Gastos de Lula com cartão corporativo podem bater recorde no terceiro mandato
Levantamento baseado em dados oficiais aponta R$ 55,5 milhões em despesas entre janeiro de 2023 e abril de 2025; projeção considera valores corrigidos pela inflação

Os gastos da Presidência da República com cartões corporativos durante o terceiro mandato do presidente Luiz Inácio Lula da Silva podem alcançar o maior valor da série histórica até o encerramento do governo, em dezembro de 2026. A projeção considera dados oficiais analisados pelo Tribunal de Contas da União (TCU) e valores corrigidos pela inflação.
Entre janeiro de 2023 e abril de 2025, a Presidência registrou R$ 55,5 milhões em despesas realizadas por meio do Cartão de Pagamento do Governo Federal (CPGF). Segundo levantamento publicado pela Gazeta do Povo, o valor já se aproxima dos aproximadamente R$ 57 milhões registrados no segundo mandato de Lula, entre 2007 e 2010.
Em valores atualizados, o primeiro governo Lula, entre 2003 e 2006, aparece no topo da série histórica, com cerca de R$ 70 milhões.

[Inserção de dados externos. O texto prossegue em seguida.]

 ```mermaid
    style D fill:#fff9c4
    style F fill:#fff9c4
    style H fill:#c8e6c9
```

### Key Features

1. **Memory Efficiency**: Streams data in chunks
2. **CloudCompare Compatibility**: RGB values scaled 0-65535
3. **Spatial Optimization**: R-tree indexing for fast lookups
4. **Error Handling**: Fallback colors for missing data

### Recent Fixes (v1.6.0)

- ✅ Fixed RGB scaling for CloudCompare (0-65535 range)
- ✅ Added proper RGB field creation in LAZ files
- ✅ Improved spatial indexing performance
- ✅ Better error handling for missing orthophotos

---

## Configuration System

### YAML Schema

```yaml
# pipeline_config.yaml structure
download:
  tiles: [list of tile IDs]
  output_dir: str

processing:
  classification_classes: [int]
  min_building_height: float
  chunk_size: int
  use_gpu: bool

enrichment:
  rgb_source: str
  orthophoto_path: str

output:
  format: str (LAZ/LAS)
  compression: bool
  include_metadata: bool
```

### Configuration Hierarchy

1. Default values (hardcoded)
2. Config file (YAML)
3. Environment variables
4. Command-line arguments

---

Na sequência estão o segundo mandato de Lula, com R$ 57 milhões; o primeiro governo Dilma Rousseff, com R$ 50 milhões; Jair Bolsonaro, com R$ 39 milhões; Michel Temer, com R$ 18 milhões; e o segundo mandato de Dilma, interrompido pelo impeachment, com R$ 12 milhões.

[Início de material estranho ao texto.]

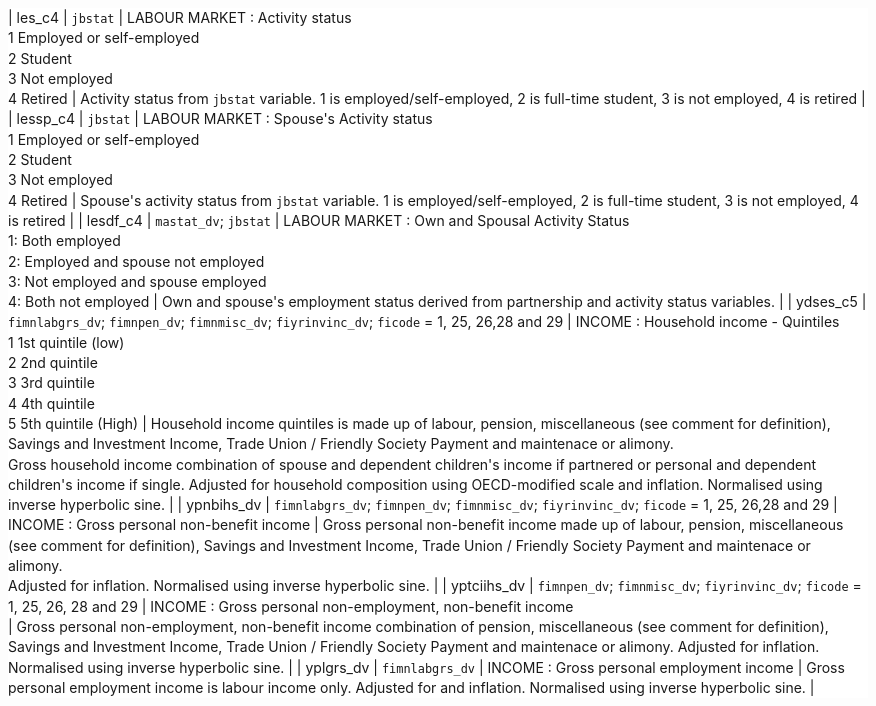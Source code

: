 | les_c4           | `jbstat`                                                                                      | LABOUR MARKET : Activity status<br>1 Employed or self-employed<br>2 Student<br>3 Not employed<br>4 Retired                                                                | Activity status from `jbstat` variable. 1 is employed/self-employed, 2 is full-time student, 3 is not employed, 4 is retired                                                                                                                                                                                                                                                                                                                                                                                                                |
| lessp_c4         | `jbstat`                                                                                      | LABOUR MARKET : Spouse's Activity status<br>1 Employed or self-employed<br>2 Student<br>3 Not employed<br>4 Retired                                                       | Spouse's activity status from `jbstat` variable. 1 is employed/self-employed, 2 is full-time student, 3 is not employed, 4 is retired                                                                                                                                                                                                                                                                                                                                                                                                       |
| lesdf_c4         | `mastat_dv`; `jbstat`                                                                         | LABOUR MARKET : Own and Spousal Activity Status<br>1: Both employed<br>2: Employed and spouse not employed<br>3: Not employed and spouse employed<br>4: Both not employed | Own and spouse's employment status derived from partnership and activity status variables.                                                                                                                                                                                                                                                                                                                                                                                                                                                  |
| ydses_c5         | `fimnlabgrs_dv`; `fimnpen_dv`; `fimnmisc_dv`; `fiyrinvinc_dv`; `ficode` = 1, 25, 26,28 and 29 | INCOME : Household income - Quintiles<br>1 1st quintile (low)<br>2 2nd quintile<br>3 3rd quintile<br>4 4th quintile<br>5 5th quintile (High)                              | Household income quintiles is made up of labour, pension, miscellaneous (see comment for definition), Savings and Investment Income, Trade Union / Friendly Society Payment and maintenace or alimony.<br/>Gross household income combination of spouse and dependent children's income if partnered or personal and dependent children's income if single. Adjusted for household composition using OECD-modified scale and inflation. Normalised using inverse hyperbolic sine.                                                           |
| ypnbihs_dv       | `fimnlabgrs_dv`; `fimnpen_dv`; `fimnmisc_dv`; `fiyrinvinc_dv`; `ficode` = 1, 25, 26,28 and 29 | INCOME : Gross personal non-benefit income                                                                                                                                | Gross personal non-benefit income made up of labour, pension, miscellaneous (see comment for definition), Savings and Investment Income, Trade Union / Friendly Society Payment and maintenace or alimony.<br/>Adjusted for inflation. Normalised using inverse hyperbolic sine.                                                                                                                                                                                                                                                            |
| yptciihs_dv      | `fimnpen_dv`; `fimnmisc_dv`; `fiyrinvinc_dv`; `ficode` = 1, 25, 26, 28 and 29                 | INCOME : Gross personal non-employment, non-benefit income<br>                                                                                                            | Gross personal non-employment, non-benefit income combination of pension, miscellaneous (see comment for definition), Savings and Investment Income, Trade Union / Friendly Society Payment and maintenace or alimony. Adjusted for inflation. Normalised using inverse hyperbolic sine.                                                                                                                                                                                                                                                    |
| yplgrs_dv        | `fimnlabgrs_dv`                                                                               | INCOME : Gross personal employment income                                                                                                                                 | Gross personal employment income is labour income only. Adjusted for and inflation. Normalised using inverse hyperbolic sine.                                                                                                                                                                                                                                                                                                                                                                                                               |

Valor é da estrutura da Presidência
Os números não representam necessariamente compras feitas pessoalmente pelo presidente. As despesas abrangem a estrutura administrativa da Presidência da República e podem incluir gastos com segurança, alimentação, hospedagem, transporte, serviços de apoio e atividades relacionadas às viagens oficiais.
O cartão corporativo, oficialmente chamado de Cartão de Pagamento do Governo Federal, é utilizado para despesas que podem ser enquadradas como suprimento de fundos. Conforme o Portal da Transparência, o instrumento facilita pagamentos de bens e serviços dentro de limites e regras específicas da administração pública.

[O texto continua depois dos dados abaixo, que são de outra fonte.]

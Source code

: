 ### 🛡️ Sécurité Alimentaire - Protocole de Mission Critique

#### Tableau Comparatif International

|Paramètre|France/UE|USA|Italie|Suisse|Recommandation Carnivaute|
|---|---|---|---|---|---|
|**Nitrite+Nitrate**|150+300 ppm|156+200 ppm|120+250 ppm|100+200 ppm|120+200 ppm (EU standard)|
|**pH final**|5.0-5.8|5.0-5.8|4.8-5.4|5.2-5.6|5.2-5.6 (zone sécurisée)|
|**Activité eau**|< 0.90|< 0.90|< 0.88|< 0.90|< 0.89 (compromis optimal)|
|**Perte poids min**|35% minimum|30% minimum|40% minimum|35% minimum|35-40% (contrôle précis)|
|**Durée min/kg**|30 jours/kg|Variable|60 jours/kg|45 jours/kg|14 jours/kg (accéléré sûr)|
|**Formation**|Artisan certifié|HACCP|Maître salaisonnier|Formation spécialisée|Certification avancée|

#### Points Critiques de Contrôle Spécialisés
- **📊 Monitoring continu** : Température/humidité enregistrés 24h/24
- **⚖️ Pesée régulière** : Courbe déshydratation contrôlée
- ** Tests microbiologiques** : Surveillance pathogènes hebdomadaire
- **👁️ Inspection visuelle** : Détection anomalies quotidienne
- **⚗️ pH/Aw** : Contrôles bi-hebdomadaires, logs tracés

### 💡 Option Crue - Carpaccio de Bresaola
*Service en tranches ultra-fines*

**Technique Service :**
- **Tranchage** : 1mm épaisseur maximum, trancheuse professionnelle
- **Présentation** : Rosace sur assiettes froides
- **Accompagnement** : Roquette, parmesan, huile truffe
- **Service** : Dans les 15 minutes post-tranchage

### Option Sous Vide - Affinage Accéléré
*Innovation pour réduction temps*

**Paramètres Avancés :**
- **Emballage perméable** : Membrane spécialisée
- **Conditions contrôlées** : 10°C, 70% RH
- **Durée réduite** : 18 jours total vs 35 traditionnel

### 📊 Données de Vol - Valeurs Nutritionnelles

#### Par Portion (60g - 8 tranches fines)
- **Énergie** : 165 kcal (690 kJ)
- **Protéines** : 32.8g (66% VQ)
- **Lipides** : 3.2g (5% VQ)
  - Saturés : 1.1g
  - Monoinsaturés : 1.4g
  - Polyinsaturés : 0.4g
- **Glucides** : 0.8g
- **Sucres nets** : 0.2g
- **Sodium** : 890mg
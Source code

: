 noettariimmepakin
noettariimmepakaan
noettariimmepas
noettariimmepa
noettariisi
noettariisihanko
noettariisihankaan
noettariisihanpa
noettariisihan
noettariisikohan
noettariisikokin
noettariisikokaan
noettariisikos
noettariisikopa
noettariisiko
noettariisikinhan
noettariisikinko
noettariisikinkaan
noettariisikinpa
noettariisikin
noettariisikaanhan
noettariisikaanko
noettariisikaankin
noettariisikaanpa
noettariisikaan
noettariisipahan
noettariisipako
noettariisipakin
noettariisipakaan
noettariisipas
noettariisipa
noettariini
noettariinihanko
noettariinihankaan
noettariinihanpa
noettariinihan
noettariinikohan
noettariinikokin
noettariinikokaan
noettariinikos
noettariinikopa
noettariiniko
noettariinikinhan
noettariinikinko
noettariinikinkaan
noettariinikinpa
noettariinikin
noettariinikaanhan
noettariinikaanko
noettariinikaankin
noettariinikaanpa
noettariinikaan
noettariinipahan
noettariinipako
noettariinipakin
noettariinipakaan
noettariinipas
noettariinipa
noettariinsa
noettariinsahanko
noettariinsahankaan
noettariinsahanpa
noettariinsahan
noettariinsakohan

Também é necessário diferenciar os gastos da Presidência dos valores movimentados por toda a administração federal. Comparações que atribuem ao presidente a totalidade das despesas feitas por ministérios, órgãos públicos e ações da Defesa Civil podem produzir conclusões incorretas.
Em uma checagem publicada em fevereiro de 2026, o Aos Fatos destacou que os R$ 1,4 bilhão movimentados entre 2023 e 2025 abrangiam três modalidades de cartões utilizadas por todo o governo federal. Já os gastos diretos ligados à estrutura presidencial devem ser analisados separadamente.
TCU cobrou maior transparência
Além do volume financeiro, a forma de divulgação das despesas foi questionada pelo Tribunal de Contas da União. A auditoria identificou que 99,55% dos R$ 55,5 milhões registrados entre janeiro de 2023 e abril de 2025 estavam classificados como despesas sigilosas ou reservadas.
Segundo o TCU, faltavam informações como notas fiscais, descrição dos itens adquiridos e detalhamento mínimo de parte das operações. O tribunal também apontou divergências entre os dados divulgados pela Casa Civil e aqueles disponíveis no Portal da Transparência.
A Corte determinou que a Presidência e a Vice-Presidência aperfeiçoassem a divulgação das despesas. Para os gastos não sigilosos, a orientação é que os dados sejam publicados de maneira detalhada durante o mandato. Nos casos reservados, o tribunal defende que ao menos os valores consolidados por categoria sejam apresentados mensalmente.
Em resposta, a Secretaria de Comunicação Social da Presidência afirmou que a classificação das despesas como reservadas segue a legislação vigente, especialmente as regras da Lei de Acesso à Informação relacionadas à segurança do Estado, do presidente e de seus familiares. O governo também declarou que os gastos sem restrição podem ser consultados no Portal da Transparência.
Recorde ainda é uma projeção
Apesar da tendência apontada pelo levantamento, o novo recorde ainda não está confirmado. A comparação depende do total que será registrado até dezembro de 2026, da atualização dos valores pela inflação e da adoção da mesma metodologia para todos os governos analisados.
Os dados do TCU utilizados na projeção terminam em abril de 2025. Portanto, será necessário aguardar a consolidação das despesas de 2025 e 2026 para saber se o terceiro mandato de Lula ultrapassará oficialmente os cerca de R$ 70 milhões atribuídos ao primeiro governo do petista.